_Exercise description_:
Only the lines below between the ones containing "With the semantic" and "people fields.", inclusive, are to be reproduced, each exactly as it stands.

_Exercise input_:
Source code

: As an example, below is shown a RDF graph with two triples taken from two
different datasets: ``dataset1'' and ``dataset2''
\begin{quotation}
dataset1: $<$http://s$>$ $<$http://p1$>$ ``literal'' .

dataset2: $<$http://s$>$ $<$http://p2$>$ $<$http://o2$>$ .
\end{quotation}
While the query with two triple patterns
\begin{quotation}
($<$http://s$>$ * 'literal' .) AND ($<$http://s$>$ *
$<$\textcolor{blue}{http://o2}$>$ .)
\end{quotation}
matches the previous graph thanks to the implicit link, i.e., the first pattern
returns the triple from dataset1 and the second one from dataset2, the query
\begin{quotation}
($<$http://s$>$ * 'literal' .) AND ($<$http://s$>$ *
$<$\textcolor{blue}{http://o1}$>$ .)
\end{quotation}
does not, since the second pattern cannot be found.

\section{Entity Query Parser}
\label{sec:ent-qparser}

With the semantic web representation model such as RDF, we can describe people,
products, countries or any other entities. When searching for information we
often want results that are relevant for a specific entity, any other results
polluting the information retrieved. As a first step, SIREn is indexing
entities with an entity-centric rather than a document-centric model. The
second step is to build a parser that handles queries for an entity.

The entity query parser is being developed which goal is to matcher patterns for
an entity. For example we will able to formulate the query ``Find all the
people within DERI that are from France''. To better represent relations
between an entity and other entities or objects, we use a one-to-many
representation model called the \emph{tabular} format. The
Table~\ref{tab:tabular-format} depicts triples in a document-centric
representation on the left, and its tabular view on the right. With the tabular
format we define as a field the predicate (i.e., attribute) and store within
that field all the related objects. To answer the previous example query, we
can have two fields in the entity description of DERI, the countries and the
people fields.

--

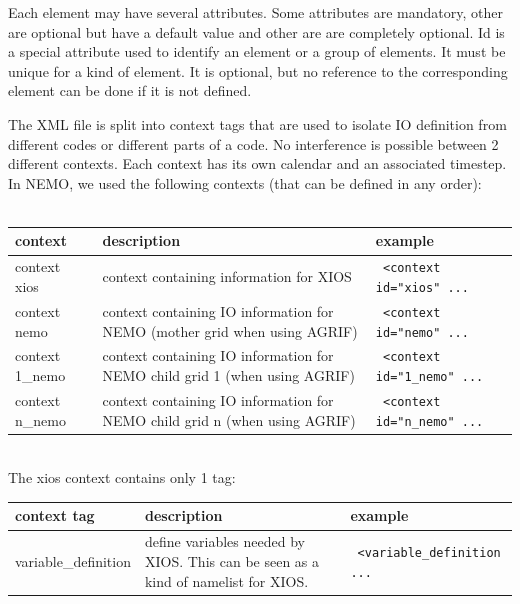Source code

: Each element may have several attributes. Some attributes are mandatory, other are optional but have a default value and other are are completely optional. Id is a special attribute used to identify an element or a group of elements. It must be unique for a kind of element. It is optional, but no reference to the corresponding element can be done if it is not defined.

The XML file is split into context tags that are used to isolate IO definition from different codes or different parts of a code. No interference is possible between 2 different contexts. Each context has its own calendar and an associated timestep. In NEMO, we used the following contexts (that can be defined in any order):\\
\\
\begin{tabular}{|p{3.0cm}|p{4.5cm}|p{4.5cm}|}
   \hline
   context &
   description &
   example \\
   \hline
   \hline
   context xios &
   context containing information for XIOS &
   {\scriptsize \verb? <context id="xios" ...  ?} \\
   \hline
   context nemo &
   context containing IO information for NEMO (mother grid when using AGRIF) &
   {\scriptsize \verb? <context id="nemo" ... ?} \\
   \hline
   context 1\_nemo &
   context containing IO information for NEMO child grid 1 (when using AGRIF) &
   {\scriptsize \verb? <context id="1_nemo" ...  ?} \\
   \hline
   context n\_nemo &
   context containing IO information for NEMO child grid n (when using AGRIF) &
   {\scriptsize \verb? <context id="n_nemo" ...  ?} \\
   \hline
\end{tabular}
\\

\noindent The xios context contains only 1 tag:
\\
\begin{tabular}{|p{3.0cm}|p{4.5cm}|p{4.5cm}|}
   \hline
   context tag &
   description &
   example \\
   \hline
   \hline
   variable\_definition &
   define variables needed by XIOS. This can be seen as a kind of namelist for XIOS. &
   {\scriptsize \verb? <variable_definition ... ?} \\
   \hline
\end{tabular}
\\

_Your solution_:
With the semantic web representation model such as RDF, we can describe people,
products, countries or any other entities. When searching for information we
often want results that are relevant for a specific entity, any other results
polluting the information retrieved. As a first step, SIREn is indexing
entities with an entity-centric rather than a document-centric model. The
second step is to build a parser that handles queries for an entity.

The entity query parser is being developed which goal is to matcher patterns for
an entity. For example we will able to formulate the query ``Find all the
people within DERI that are from France''. To better represent relations
between an entity and other entities or objects, we use a one-to-many
representation model called the \emph{tabular} format. The
Table~\ref{tab:tabular-format} depicts triples in a document-centric
representation on the left, and its tabular view on the right. With the tabular
format we define as a field the predicate (i.e., attribute) and store within
that field all the related objects. To answer the previous example query, we
can have two fields in the entity description of DERI, the countries and the
people fields.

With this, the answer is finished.